_Work task:_ Where the string "summary" appears in a line of the data, show that line.
=== Record excerpts ===
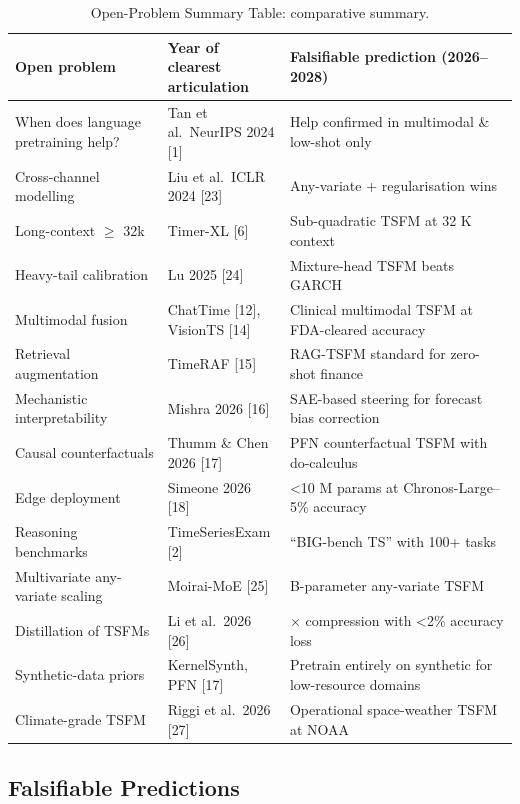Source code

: \documentclass{article}
\begin{document}
\begin{table}[t]
\centering
\caption{Open-Problem Summary Table: comparative summary.}
\label{tab:open-problem-summary-table}
\begin{tabular}{>{\raggedright\arraybackslash}p{0.3000\linewidth}
  >{\raggedright\arraybackslash}p{0.2417\linewidth}
  >{\raggedright\arraybackslash}p{0.4583\linewidth}}
\toprule
Open problem & Year of clearest articulation & Falsifiable prediction (2026--2028) \\
\midrule
When does language pretraining help? & Tan et al.~NeurIPS 2024 {[}1{]} & Help confirmed in multimodal \& low-shot only \\
Cross-channel modelling & Liu et al.~ICLR 2024 {[}23{]} & Any-variate + regularisation wins \\
Long-context \(\geq\) 32k & Timer-XL {[}6{]} & Sub-quadratic TSFM at 32 K context \\
Heavy-tail calibration & Lu 2025 {[}24{]} & Mixture-head TSFM beats GARCH \\
Multimodal fusion & ChatTime {[}12{]}, VisionTS {[}14{]} & Clinical multimodal TSFM at FDA-cleared accuracy \\
Retrieval augmentation & TimeRAF {[}15{]} & RAG-TSFM standard for zero-shot finance \\
Mechanistic interpretability & Mishra 2026 {[}16{]} & SAE-based steering for forecast bias correction \\
Causal counterfactuals & Thumm \& Chen 2026 {[}17{]} & PFN counterfactual TSFM with do-calculus \\
Edge deployment & Simeone 2026 {[}18{]} & \textless10 M params at Chronos-Large--5\% accuracy \\
Reasoning benchmarks & TimeSeriesExam {[}2{]} & ``BIG-bench TS'' with 100+ tasks \\
Multivariate any-variate scaling & Moirai-MoE {[}25{]} & 10 B-parameter any-variate TSFM \\
Distillation of TSFMs & Li et al.~2026 {[}26{]} & 4× compression with \textless2\% accuracy loss \\
Synthetic-data priors & KernelSynth, PFN {[}17{]} & Pretrain entirely on synthetic for low-resource domains \\
Climate-grade TSFM & Riggi et al.~2026 {[}27{]} & Operational space-weather TSFM at NOAA \\
\end{tabular}
\end{table}

\subsection{Falsifiable Predictions}\label{falsifiable-predictions}
\end{document}
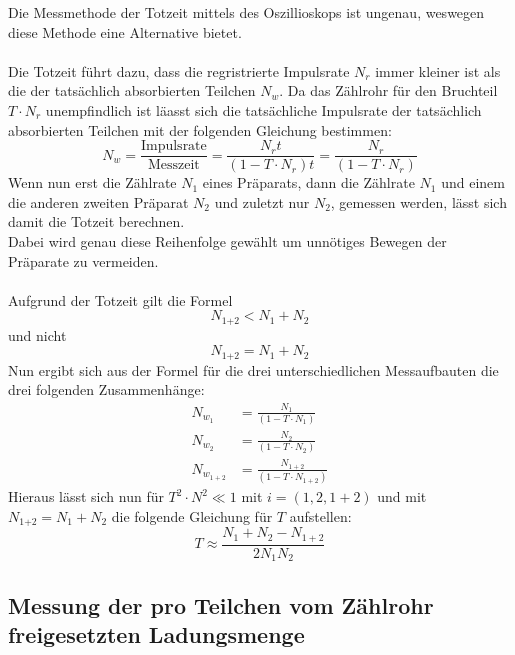 \noindent
Die Messmethode der Totzeit mittels des Oszillioskops ist ungenau, weswegen diese Methode eine Alternative bietet.\\\\
Die Totzeit führt dazu, dass die regristrierte Impulsrate $N_r$ immer kleiner ist als die der tatsächlich absorbierten Teilchen $N_w$.
Da das Zählrohr für den Bruchteil $T\cdot N_r $ unempfindlich ist läasst sich die tatsächliche Impulsrate der tatsächlich absorbierten Teilchen mit der folgenden Gleichung bestimmen:
\begin{equation}
    N_w=\frac{\text{Impulsrate}}{\text{Messzeit}}=\frac{N_r t}{(1-T \cdot N_r)t}=\frac{N_r }{(1-T \cdot N_r)}
    \label{eqn:imp}
\end{equation}
Wenn nun erst die Zählrate $N_1$ eines Präparats, dann die Zählrate $N_1$ und einem die anderen zweiten Präparat $N_2$ und zuletzt nur $N_2$, gemessen werden, lässt sich damit die Totzeit berechnen.\\
Dabei wird genau diese Reihenfolge gewählt um unnötiges Bewegen  der Präparate zu vermeiden.\\\\
Aufgrund der Totzeit gilt die Formel
\begin{equation*}
    N_\text{1+2}<N_1 +N_2
\end{equation*}
und nicht
\begin{equation*}
    N_\text{1+2}=N_1 +N_2
\end{equation*}
Nun ergibt sich aus der Formel  für die drei unterschiedlichen Messaufbauten die drei folgenden Zusammenhänge:
\begin{align*}
    N_{w_1} &=\frac{N_1 }{(1-T \cdot N_1)}\\
    N_{w_2} &=\frac{N_2 }{(1-T \cdot N_2)}\\
    N_{w_{1+2}} &=\frac{N_{1+2} }{(1-T \cdot N_{1+2})}
\end{align*}
Hieraus lässt sich nun für $T^2\cdot N^2 \ll 1$ mit $i=(1,2,1+2)$ und mit $N_\text{1+2}=N_1 +N_2$ die folgende Gleichung für $T$ aufstellen:
\begin{equation*}
    T\approx \frac{N_1 +N_2 -N_{{1+2}} }{2 N_1 N_2}
\end{equation*}

\subsection{Messung der pro Teilchen vom Zählrohr freigesetzten Ladungsmenge}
===
_Result:_
\caption{Open-Problem Summary Table: comparative summary.}
\label{tab:open-problem-summary-table}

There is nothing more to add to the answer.